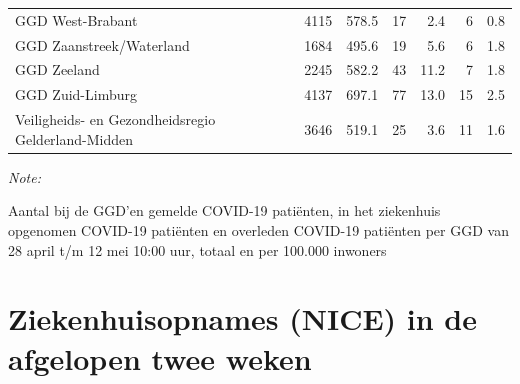 \documentclass[
  english,
  man,floatsintext]{apa6}
\begin{document}
\begin{table}
\begin{threeparttable}
\begin{tabular}{lrrrrrr}
GGD West-Brabant & 4115 & 578.5 & 17 & 2.4 & 6 & 0.8\\
GGD Zaanstreek/Waterland & 1684 & 495.6 & 19 & 5.6 & 6 & 1.8\\
GGD Zeeland & 2245 & 582.2 & 43 & 11.2 & 7 & 1.8\\
GGD Zuid-Limburg & 4137 & 697.1 & 77 & 13.0 & 15 & 2.5\\
Veiligheids- en Gezondheidsregio Gelderland-Midden & 3646 & 519.1 & 25 & 3.6 & 11 & 1.6\\
\bottomrule
\end{tabular}
\begin{tablenotes}
\item \textit{Note: } 
\item Aantal bij de GGD’en gemelde COVID-19 patiënten, in het ziekenhuis opgenomen COVID-19 patiënten en overleden COVID-19 patiënten per GGD van 28 april t/m 12 mei 10:00 uur, totaal en per 100.000 inwoners
\end{tablenotes}
\end{threeparttable}
\endgroup{}
\end{table}

\newpage

\hypertarget{ziekenhuisopnames-nice-in-de-afgelopen-twee-weken}{%
\section{Ziekenhuisopnames (NICE) in de afgelopen twee weken}\label{ziekenhuisopnames-nice-in-de-afgelopen-twee-weken}}
\end{document}
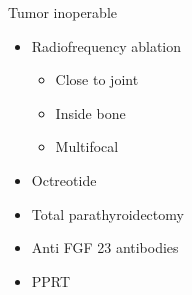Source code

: \documentclass[compress]{beamer}
\begin{document}
\begin{frame}{ Tumor inoperable \emojicry }
	\begin{itemize}
		\item Radiofrequency ablation 
		\begin{itemize}
			\item Close to joint
			\item Inside bone
			\item Multifocal
		\end{itemize}
		\item Octreotide
		\item Total parathyroidectomy 
		\item Anti FGF 23 antibodies 
		\item PPRT
	
	\end{itemize}
\end{frame} 
\end{document}
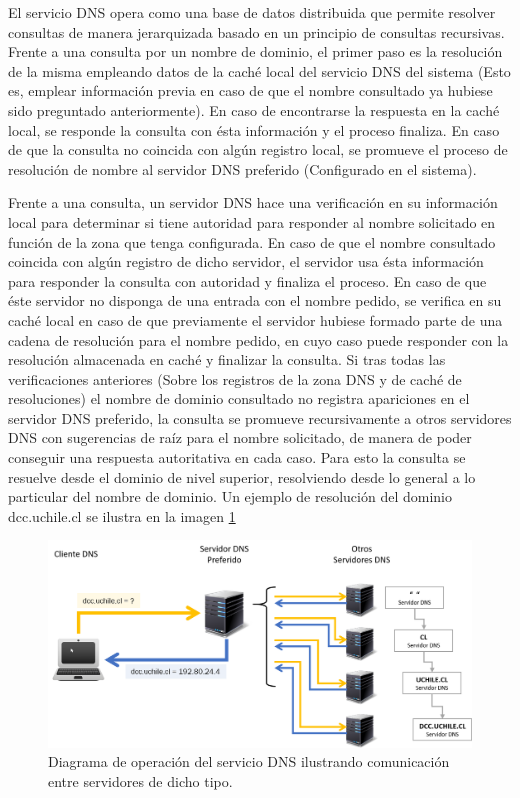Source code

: \begin{intro}
El servicio DNS \cite{rfc:1034, rfc:1035} opera como una base de datos distribuida que permite resolver consultas de manera jerarquizada basado en un principio de consultas recursivas. Frente a una consulta por un nombre de dominio, el primer paso es la resolución de la misma empleando datos de la caché local del servicio DNS del sistema (Esto es, emplear información previa en caso de que el nombre consultado ya hubiese sido preguntado anteriormente). En caso de encontrarse la respuesta en la caché local, se responde la consulta con ésta información y el proceso finaliza. En caso de que la consulta no coincida con algún registro local, se promueve el proceso de resolución de nombre al servidor DNS preferido (Configurado en el sistema).  

Frente a una consulta, un servidor DNS hace una verificación en su información local para determinar si tiene autoridad para responder al nombre solicitado en función de la zona que tenga configurada. En caso de que el nombre consultado coincida con algún registro de dicho servidor, el servidor usa ésta información para responder la consulta con autoridad y finaliza el proceso. En caso de que éste servidor no disponga de una entrada con el nombre pedido, se verifica en su caché local en caso de que previamente el servidor hubiese formado parte de una cadena de resolución para el nombre pedido, en cuyo caso puede responder con la resolución almacenada en caché y finalizar la consulta. Si tras todas las verificaciones anteriores (Sobre los registros de la zona DNS y de caché de resoluciones) el nombre de dominio consultado no registra apariciones en el servidor DNS preferido, la consulta se promueve recursivamente a otros servidores DNS con sugerencias de raíz para el nombre solicitado, de manera de poder conseguir una respuesta autoritativa en cada caso. Para esto la consulta se resuelve desde el dominio de nivel superior, resolviendo desde lo general a lo particular del nombre de dominio. Un ejemplo de resolución del dominio dcc.uchile.cl se ilustra en la imagen \ref{fig:dns}

\begin{figure}[!h]
	\centering
	\includegraphics[scale=0.75]{imagenes/dns-system.png}
	\caption{Diagrama de operación del servicio DNS ilustrando comunicación entre servidores de dicho tipo.}
	\label{fig:dns}
\end{figure}


\end{intro}
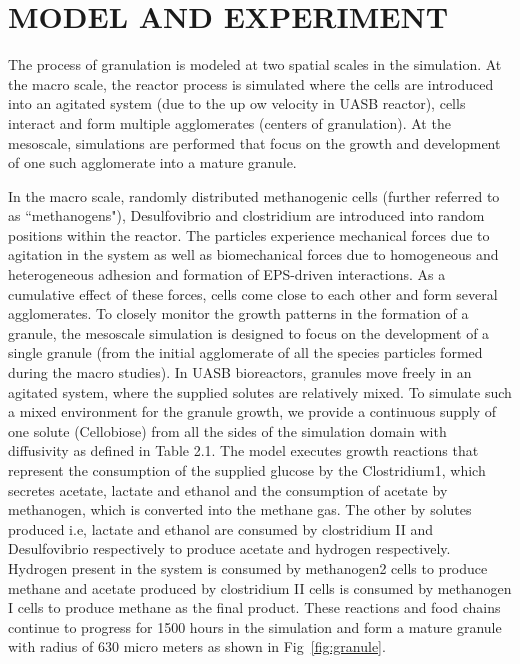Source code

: %
%
%
%

\chapter{MODEL AND EXPERIMENT}

The process of granulation is modeled at two spatial scales in the simulation. At the macro scale, the reactor process is simulated where the cells are introduced into an agitated system (due to the up ow velocity in UASB reactor), cells interact and form multiple agglomerates (centers of granulation). At the mesoscale, simulations are performed that focus on the growth and development of one such agglomerate into a mature granule.

In the macro scale, randomly distributed methanogenic cells (further referred to as “methanogens"), Desulfovibrio and clostridium are introduced into random positions within the reactor. The particles experience mechanical forces due to agitation in the system as well as biomechanical forces due to homogeneous and heterogeneous adhesion and formation of EPS-driven interactions. As a cumulative effect of these forces, cells come close to each other and form several agglomerates.
To closely monitor the growth patterns in the formation of a granule, the mesoscale simulation is designed to focus on the development of a single granule (from the initial agglomerate of all the species particles formed during the macro studies). In UASB bioreactors, granules move freely in an agitated system, where the supplied solutes are relatively mixed. To simulate such a mixed environment for the granule growth, we provide a continuous supply of one solute (Cellobiose) from all the sides of the simulation domain with diffusivity as defined in Table 2.1. The model executes growth reactions that represent the consumption of the supplied glucose by the Clostridium1, which secretes acetate, lactate and ethanol and the consumption of acetate by methanogen, which is converted into the methane gas. The other by solutes produced i.e, lactate and ethanol are consumed by clostridium II and Desulfovibrio respectively to produce acetate and hydrogen respectively. Hydrogen present in the system is consumed by methanogen2 cells to produce methane and acetate produced by clostridium II cells is consumed by methanogen I cells to produce methane as the final product. These reactions and food chains continue to progress for 1500 hours in the simulation and form a mature granule with radius of 630 micro meters as shown in Fig~\ref{fig:granule}.

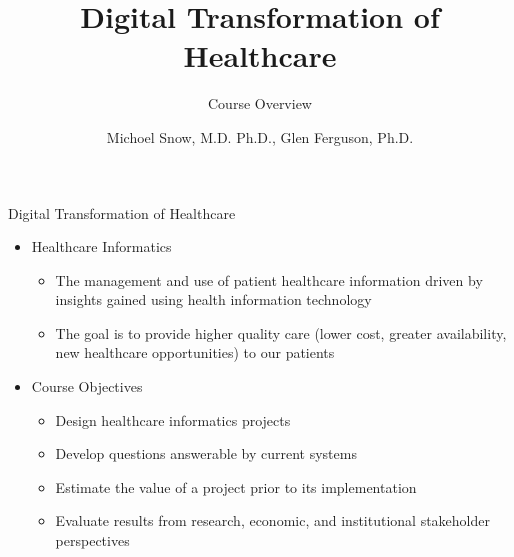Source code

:\documentclass[10pt]{beamer}
\title{Digital Transformation of Healthcare}
\subtitle{Course Overview}
\date{}
\author{Michoel Snow, M.D. Ph.D., Glen Ferguson, Ph.D.}
\institute{Center for Health Data Innovations}
\begin{document}
\maketitle


\begin{frame}{Digital Transformation of Healthcare}
	\begin{itemize}
		\item Healthcare Informatics
		\begin{itemize}
			\item The management and use of patient healthcare information driven by insights gained using health information technology
			\item The goal is to provide higher quality care (lower cost, greater availability, new healthcare opportunities) to our patients
		\end{itemize}
		\item Course Objectives
		\begin{itemize}
			\item Design healthcare informatics projects
			\item Develop questions answerable by current systems
			\item Estimate the value of a project prior to its implementation
			\item Evaluate results from research, economic, and institutional stakeholder  perspectives
		\end{itemize}
	\end{itemize}
\end{frame}
\end{document}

__________________________________________________

Lines with "servidores" in them are what the answer must contain; copy each from the records above.

§ Exercise answer:
Frente a una consulta, un servidor DNS hace una verificación en su información local para determinar si tiene autoridad para responder al nombre solicitado en función de la zona que tenga configurada. En caso de que el nombre consultado coincida con algún registro de dicho servidor, el servidor usa ésta información para responder la consulta con autoridad y finaliza el proceso. En caso de que éste servidor no disponga de una entrada con el nombre pedido, se verifica en su caché local en caso de que previamente el servidor hubiese formado parte de una cadena de resolución para el nombre pedido, en cuyo caso puede responder con la resolución almacenada en caché y finalizar la consulta. Si tras todas las verificaciones anteriores (Sobre los registros de la zona DNS y de caché de resoluciones) el nombre de dominio consultado no registra apariciones en el servidor DNS preferido, la consulta se promueve recursivamente a otros servidores DNS con sugerencias de raíz para el nombre solicitado, de manera de poder conseguir una respuesta autoritativa en cada caso. Para esto la consulta se resuelve desde el dominio de nivel superior, resolviendo desde lo general a lo particular del nombre de dominio. Un ejemplo de resolución del dominio dcc.uchile.cl se ilustra en la imagen \ref{fig:dns}
	\caption{Diagrama de operación del servicio DNS ilustrando comunicación entre servidores de dicho tipo.}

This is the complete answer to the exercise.